I must admit — this is much food for thought.
And the more I thought about it, the more I realized I agree with David — the story is not, fundamentally, about balance. Since I spend so much of my time hanging out with monks and nuns and Jesuits and spiritual directors, I’m rather shielded from that tendency in our culture to erase Mary because we all identify much more with Martha (and I should point out, I don’t think that is just a Protestant problem!).
But it is a problem, and I do see it. I see it among many Christian activists, whose energetic engagement with ministries of social justice always seem to carry an unspoken assumption that spirituality or contemplation have no value except to help activists recharge their batteries.
And then I also see it among many rank and file Christians — those that The Cloud of Unknowing identify as living “the active life” — who simply do not get why anyone would want to pray in silence to begin with. And in its more toxic form, this anti-Mary bias results in some conservative Christians insisting that contemplation is “dangerous” — usually because they misinterpret it as a form of syncretism, since contemplative prayer is so similar to non-Christian forms of meditation.
But if we accept that the Mary and Martha story is fundamentally about discipleship especially for women, does that mean it has nothing whatsoever to tell us about contemplation?
I don’t think we have to go that far. And I think David would agree. He said that this story could be something “for contemplatives to appeal to when they are criticized for their withdrawal and seeming indolence.
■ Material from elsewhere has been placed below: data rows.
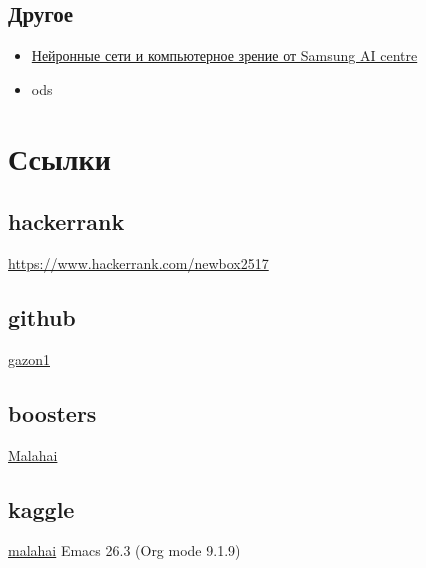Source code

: \documentclass[11pt]{article}
\begin{document}
\subsection{Другое}
\label{sec:org4f3af88}
\begin{itemize}
\item \href{https://stepik.org/cert/347561}{Нейронные сети и компьютерное зрение от Samsung AI centre}
\item ods
\end{itemize}
\section{Ссылки}
\label{sec:orgb1e4b7b}
\subsection{hackerrank}
\label{sec:org30ba6ce}
\url{https://www.hackerrank.com/newbox2517}
\subsection{github}
\label{sec:orgd517014}
\href{https://github.com/gazon1/}{gazon1}
\subsection{boosters}
\label{sec:org62636d1}
\href{https://boosters.pro/user/Malahai}{Malahai}
\subsection{kaggle}
\label{sec:org7bee6a7}
\href{https://www.kaggle.com/malahai}{malahai}
Emacs 26.3 (Org mode 9.1.9)
\end{document}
Defense against such criticisms shows up everywhere, from The Cloud of Unknowing to Thomas Merton’s reports of Buddhist monks facing the same thing. ‘My sister has left me to do the serving alone.’ ‘She has chosen the better part, and it will not be taken from her.’ This is the encouragement that we need to hear from Jesus when our vocation is called into question as useless and uncaring.”
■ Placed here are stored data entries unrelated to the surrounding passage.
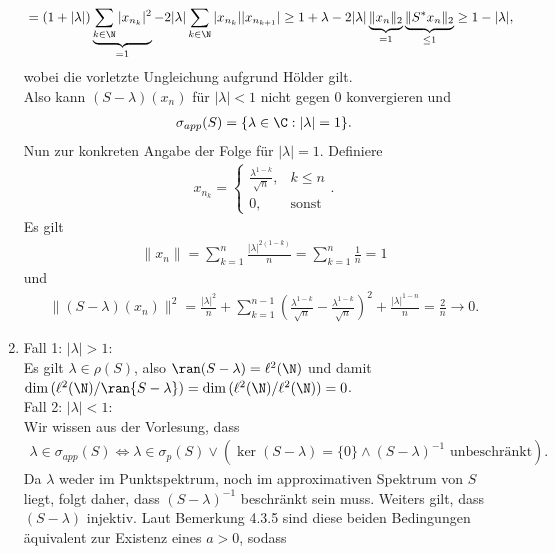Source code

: \begin{solution}
\begin{enumerate}[label = (\alph*)]
\begin{align*}
    &= (1 + |\lambda|)\underbrace{\sum_{k \in \N}|x_{n_k}|^2}_{= 1} - 2|\lambda|\sum_{k \in \N}|x_{n_k}| |x_{n_{k+1}}|
    \geq 1 + \lambda - 2|\lambda|\underbrace{\|x_n\|_2}_{=1}\underbrace{\|S^*x_n\|_2}_{\leq 1} \geq 1 - |\lambda|,
  \end{align*}
  wobei die vorletzte Ungleichung aufgrund Hölder gilt. \\
  Also kann $(S - \lambda)(x_n)$ für $|\lambda| < 1$ nicht gegen $0$ konvergieren und
  \begin{align*}
    \sigma_{app}(S) = \{\lambda \in \C: |\lambda| = 1 \}.
  \end{align*}
  Nun zur konkreten Angabe der Folge für $|\lambda| = 1$. Definiere
  \begin{align*}
    x_{n_k} = \begin{cases}
      \frac{\lambda^{1-k}}{\sqrt{n}}, & k \leq n \\
      0, & \text{sonst}
    \end{cases}.
  \end{align*}
  Es gilt
  \begin{align*}
    \|x_n\| = \sum_{k=1}^n\frac{|\lambda|^{2(1-k)}}{n} = \sum_{k=1}^n\frac{1}{n} = 1
  \end{align*}
  und
  \begin{align*}
    \|(S - \lambda)(x_n)\|^2 = \frac{|\lambda|^2}{n} + \sum_{k = 1}^{n-1} \left(\frac{\lambda^{1-k}}{\sqrt{n}}-
    \frac{\lambda^{1-k}}{\sqrt{n}}\right)^2 +\frac{|\lambda|^{1-n}}{n} = \frac{2}{n} \to 0.
  \end{align*}
  \item Fall 1: $|\lambda| > 1$: \\
  Es gilt $\lambda \in \rho(S)$, also $\ran(S - \lambda) = \ell^2(\N)$ und damit
  $\dim{(\ell^2(\N) / \ran{S - \lambda})} = \dim{(\ell^2(\N) / \ell^2(\N))} = 0$. \\
  Fall 2: $|\lambda| < 1$: \\
  Wir wissen aus der Vorlesung, dass
  \begin{align*}
    \lambda \in \sigma_{app}(S) \iff \lambda \in \sigma_p(S) \lor (\ker(S - \lambda) = \{0\} \land (S - \lambda)^{-1} \text{ unbeschränkt}).
  \end{align*}
  Da $\lambda$ weder im Punktspektrum, noch im approximativen Spektrum von $S$ liegt,
  folgt daher, dass $(S - \lambda)^{-1}$ beschränkt sein muss. Weiters gilt, dass $(S - \lambda)$
  injektiv. Laut Bemerkung 4.3.5 sind diese beiden Bedingungen äquivalent zur Existenz eines $a > 0$, sodass
  \begin{align*}

\end{align*}
\end{enumerate}
\end{solution}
Put another way: Biblical spirituality, covering both Testaments, clearly makes room for silence, for waiting, for wondering and pondering, and for stillness as essential dimensions of a mature spirituality. Discipleship, naturally, includes not only learning from Christ, but being in relationship with Christ — and, for Christians, “relationship with Christ” is virtually a synonym for “spirituality.” So if we want to be disciples, we need to cultivate a meaningful and daily spiritual practice, which at its most mature includes a contemplative dimension.
Jesus tells Martha, “don’t criticize your sister for taking her discipleship seriously.” That serious discipleship includes taking the time to learn from Jesus. But it also includes taking the time to be silent and still in adoring prayer to Christ as well.